TASK REQUIREMENTS: Omit every picture and return the rest of the data unaltered.

SOURCE MATERIAL:
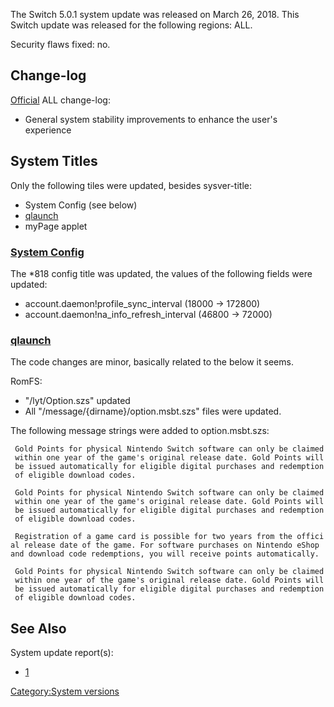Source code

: The Switch 5.0.1 system update was released on March 26, 2018. This
Switch update was released for the following regions: ALL.

Security flaws fixed:
no.

## Change-log

[Official](http://en-americas-support.nintendo.com/app/answers/detail/a_id/22525/p/897)
ALL change-log:

  - General system stability improvements to enhance the user's
    experience

## System Titles

Only the following tiles were updated, besides sysver-title:

  - System Config (see below)
  - [qlaunch](Qlaunch.md "wikilink")
  - myPage applet

### [System Config](Settings%20services.md "wikilink")

The \*818 config title was updated, the values of the following fields
were updated:

  - account.daemon\!profile\_sync\_interval (18000 -\> 172800)
  - account.daemon\!na\_info\_refresh\_interval (46800 -\> 72000)

### [qlaunch](Qlaunch.md "wikilink")

The code changes are minor, basically related to the below it seems.

RomFS:

  - "/lyt/Option.szs" updated
  - All "/message/{dirname}/option.msbt.szs" files were updated.

The following message strings were added to
option.msbt.szs:

` Gold Points for physical Nintendo Switch software can only be claimed within one year of the game's original release date. Gold Points will be issued automatically for eligible digital purchases and redemption of eligible download codes.`  
` `  
` Gold Points for physical Nintendo Switch software can only be claimed within one year of the game's original release date. Gold Points will be issued automatically for eligible digital purchases and redemption of eligible download codes.`  
` `  
` Registration of a game card is possible for two years from the official release date of the game. For software purchases on Nintendo eShop and download code redemptions, you will receive points automatically.`  
` `  
` Gold Points for physical Nintendo Switch software can only be claimed within one year of the game's original release date. Gold Points will be issued automatically for eligible digital purchases and redemption of eligible download codes.`

## See Also

System update
    report(s):

  - [1](https://yls8.mtheall.com/ninupdates/reports.php?date=03-26-18_08-05-11&sys=hac)

[Category:System versions](Category:System_versions "wikilink")
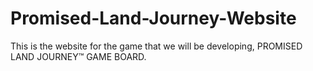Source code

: # Promised-Land-Journey-Website

This is the website for the game that we will be developing, PROMISED LAND JOURNEY™ GAME BOARD.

OUTPUT OF THE TASK:
Source code

: The Switch 5.0.1 system update was released on March 26, 2018. This
Switch update was released for the following regions: ALL.

Security flaws fixed:
no.

## Change-log

[Official](http://en-americas-support.nintendo.com/app/answers/detail/a_id/22525/p/897)
ALL change-log:

  - General system stability improvements to enhance the user's
    experience

## System Titles

Only the following tiles were updated, besides sysver-title:

  - System Config (see below)
  - [qlaunch](Qlaunch.md "wikilink")
  - myPage applet

### [System Config](Settings%20services.md "wikilink")

The \*818 config title was updated, the values of the following fields
were updated:

  - account.daemon\!profile\_sync\_interval (18000 -\> 172800)
  - account.daemon\!na\_info\_refresh\_interval (46800 -\> 72000)

### [qlaunch](Qlaunch.md "wikilink")

The code changes are minor, basically related to the below it seems.

RomFS:

  - "/lyt/Option.szs" updated
  - All "/message/{dirname}/option.msbt.szs" files were updated.

The following message strings were added to
option.msbt.szs:

` Gold Points for physical Nintendo Switch software can only be claimed within one year of the game's original release date. Gold Points will be issued automatically for eligible digital purchases and redemption of eligible download codes.`  
` `  
` Gold Points for physical Nintendo Switch software can only be claimed within one year of the game's original release date. Gold Points will be issued automatically for eligible digital purchases and redemption of eligible download codes.`  
` `  
` Registration of a game card is possible for two years from the official release date of the game. For software purchases on Nintendo eShop and download code redemptions, you will receive points automatically.`  
` `  
` Gold Points for physical Nintendo Switch software can only be claimed within one year of the game's original release date. Gold Points will be issued automatically for eligible digital purchases and redemption of eligible download codes.`

## See Also

System update
    report(s):

  - [1](https://yls8.mtheall.com/ninupdates/reports.php?date=03-26-18_08-05-11&sys=hac)

[Category:System versions](Category:System_versions "wikilink")
Source code

: # Promised-Land-Journey-Website

This is the website for the game that we will be developing, PROMISED LAND JOURNEY™ GAME BOARD.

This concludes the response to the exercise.